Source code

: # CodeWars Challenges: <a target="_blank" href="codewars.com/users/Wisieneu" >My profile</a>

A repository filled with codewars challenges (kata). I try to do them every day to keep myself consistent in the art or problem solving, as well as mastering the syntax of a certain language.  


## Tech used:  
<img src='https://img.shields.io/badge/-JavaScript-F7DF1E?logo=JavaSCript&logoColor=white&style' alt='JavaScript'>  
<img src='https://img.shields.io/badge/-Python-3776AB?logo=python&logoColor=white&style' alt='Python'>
...
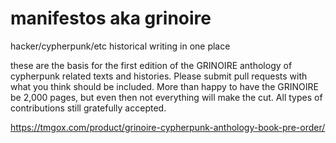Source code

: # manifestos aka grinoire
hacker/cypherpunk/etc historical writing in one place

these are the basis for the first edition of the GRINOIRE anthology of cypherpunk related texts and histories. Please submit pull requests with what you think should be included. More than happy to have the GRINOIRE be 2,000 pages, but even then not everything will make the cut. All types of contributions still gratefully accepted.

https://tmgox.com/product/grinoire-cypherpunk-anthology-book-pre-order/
---
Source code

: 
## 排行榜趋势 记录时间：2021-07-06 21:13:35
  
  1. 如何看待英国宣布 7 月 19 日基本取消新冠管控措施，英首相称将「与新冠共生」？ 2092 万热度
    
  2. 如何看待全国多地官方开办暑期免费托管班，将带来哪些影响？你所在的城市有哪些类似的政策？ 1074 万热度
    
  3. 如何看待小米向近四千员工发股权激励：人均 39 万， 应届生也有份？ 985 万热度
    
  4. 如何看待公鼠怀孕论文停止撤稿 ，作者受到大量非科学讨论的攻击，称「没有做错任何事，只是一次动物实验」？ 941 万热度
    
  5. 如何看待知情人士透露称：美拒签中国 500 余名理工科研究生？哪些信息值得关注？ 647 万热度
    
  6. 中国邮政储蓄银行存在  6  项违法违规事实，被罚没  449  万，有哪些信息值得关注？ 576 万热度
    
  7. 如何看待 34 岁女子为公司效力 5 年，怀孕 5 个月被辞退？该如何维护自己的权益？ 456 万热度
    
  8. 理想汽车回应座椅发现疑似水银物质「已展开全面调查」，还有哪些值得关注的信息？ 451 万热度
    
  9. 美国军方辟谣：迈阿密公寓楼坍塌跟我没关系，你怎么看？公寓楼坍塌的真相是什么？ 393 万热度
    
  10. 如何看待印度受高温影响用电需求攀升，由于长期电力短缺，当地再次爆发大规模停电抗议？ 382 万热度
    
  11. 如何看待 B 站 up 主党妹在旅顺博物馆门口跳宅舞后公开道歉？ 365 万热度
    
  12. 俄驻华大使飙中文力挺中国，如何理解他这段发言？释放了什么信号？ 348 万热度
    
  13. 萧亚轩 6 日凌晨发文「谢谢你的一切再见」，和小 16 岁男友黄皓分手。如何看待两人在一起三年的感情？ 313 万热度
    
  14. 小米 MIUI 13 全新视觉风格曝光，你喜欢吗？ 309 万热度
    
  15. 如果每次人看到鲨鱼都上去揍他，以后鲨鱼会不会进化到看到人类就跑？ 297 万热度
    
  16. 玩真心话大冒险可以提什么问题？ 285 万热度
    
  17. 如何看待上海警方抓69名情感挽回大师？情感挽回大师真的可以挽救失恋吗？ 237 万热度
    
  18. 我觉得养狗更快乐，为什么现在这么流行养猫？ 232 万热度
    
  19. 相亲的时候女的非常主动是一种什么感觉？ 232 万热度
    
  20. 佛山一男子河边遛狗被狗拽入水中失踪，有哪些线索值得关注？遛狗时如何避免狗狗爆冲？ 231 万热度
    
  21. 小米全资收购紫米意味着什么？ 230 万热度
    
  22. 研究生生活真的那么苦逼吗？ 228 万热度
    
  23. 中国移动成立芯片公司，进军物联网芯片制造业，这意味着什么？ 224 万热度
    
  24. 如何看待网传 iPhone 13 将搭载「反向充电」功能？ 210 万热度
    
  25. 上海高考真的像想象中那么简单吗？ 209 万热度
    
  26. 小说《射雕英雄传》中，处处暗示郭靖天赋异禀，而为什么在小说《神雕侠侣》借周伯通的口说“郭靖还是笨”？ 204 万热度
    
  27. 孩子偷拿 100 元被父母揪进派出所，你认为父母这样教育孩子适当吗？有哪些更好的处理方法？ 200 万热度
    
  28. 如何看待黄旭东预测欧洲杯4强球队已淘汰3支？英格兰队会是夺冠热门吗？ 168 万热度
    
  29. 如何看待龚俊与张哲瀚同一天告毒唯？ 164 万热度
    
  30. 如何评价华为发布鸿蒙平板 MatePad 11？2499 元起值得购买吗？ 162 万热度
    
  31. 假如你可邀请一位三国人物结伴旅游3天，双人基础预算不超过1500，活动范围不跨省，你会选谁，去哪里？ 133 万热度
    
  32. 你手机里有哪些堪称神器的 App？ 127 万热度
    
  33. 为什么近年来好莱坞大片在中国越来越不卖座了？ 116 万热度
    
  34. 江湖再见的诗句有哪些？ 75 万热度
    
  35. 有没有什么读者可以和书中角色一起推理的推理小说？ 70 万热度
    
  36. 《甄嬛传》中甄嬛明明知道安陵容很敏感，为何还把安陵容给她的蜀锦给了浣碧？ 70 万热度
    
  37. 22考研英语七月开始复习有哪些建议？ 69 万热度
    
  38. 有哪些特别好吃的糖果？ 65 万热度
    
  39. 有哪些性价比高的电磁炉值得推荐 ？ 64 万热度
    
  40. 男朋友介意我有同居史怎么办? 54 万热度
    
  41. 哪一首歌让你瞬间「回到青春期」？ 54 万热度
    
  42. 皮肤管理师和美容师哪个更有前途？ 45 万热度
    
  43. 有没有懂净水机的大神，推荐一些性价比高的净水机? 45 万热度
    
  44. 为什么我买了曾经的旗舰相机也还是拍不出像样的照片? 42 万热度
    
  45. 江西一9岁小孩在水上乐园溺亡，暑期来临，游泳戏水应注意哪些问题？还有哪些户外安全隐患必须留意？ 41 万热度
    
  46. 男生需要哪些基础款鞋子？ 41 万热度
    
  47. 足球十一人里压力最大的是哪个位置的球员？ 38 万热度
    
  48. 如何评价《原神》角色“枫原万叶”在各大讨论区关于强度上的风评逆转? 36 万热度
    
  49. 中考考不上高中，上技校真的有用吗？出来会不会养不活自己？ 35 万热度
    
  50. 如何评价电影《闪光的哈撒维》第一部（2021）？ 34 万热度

WORK TO BE COMPLETED:
Using the data above, reproduce exactly the lines between those holding "8. 理想汽车回应座椅发现疑似水银物质「已展开全面调查」，还有哪些值得关注的信息？ 451" and "14. 小米 MIUI 13 全新视觉风格曝光，你喜欢吗？ 309 万热度", inclusive, and no others.

RESPONSE BOX:
  8. 理想汽车回应座椅发现疑似水银物质「已展开全面调查」，还有哪些值得关注的信息？ 451 万热度
    
  9. 美国军方辟谣：迈阿密公寓楼坍塌跟我没关系，你怎么看？公寓楼坍塌的真相是什么？ 393 万热度
    
  10. 如何看待印度受高温影响用电需求攀升，由于长期电力短缺，当地再次爆发大规模停电抗议？ 382 万热度
    
  11. 如何看待 B 站 up 主党妹在旅顺博物馆门口跳宅舞后公开道歉？ 365 万热度
    
  12. 俄驻华大使飙中文力挺中国，如何理解他这段发言？释放了什么信号？ 348 万热度
    
  13. 萧亚轩 6 日凌晨发文「谢谢你的一切再见」，和小 16 岁男友黄皓分手。如何看待两人在一起三年的感情？ 313 万热度
    
  14. 小米 MIUI 13 全新视觉风格曝光，你喜欢吗？ 309 万热度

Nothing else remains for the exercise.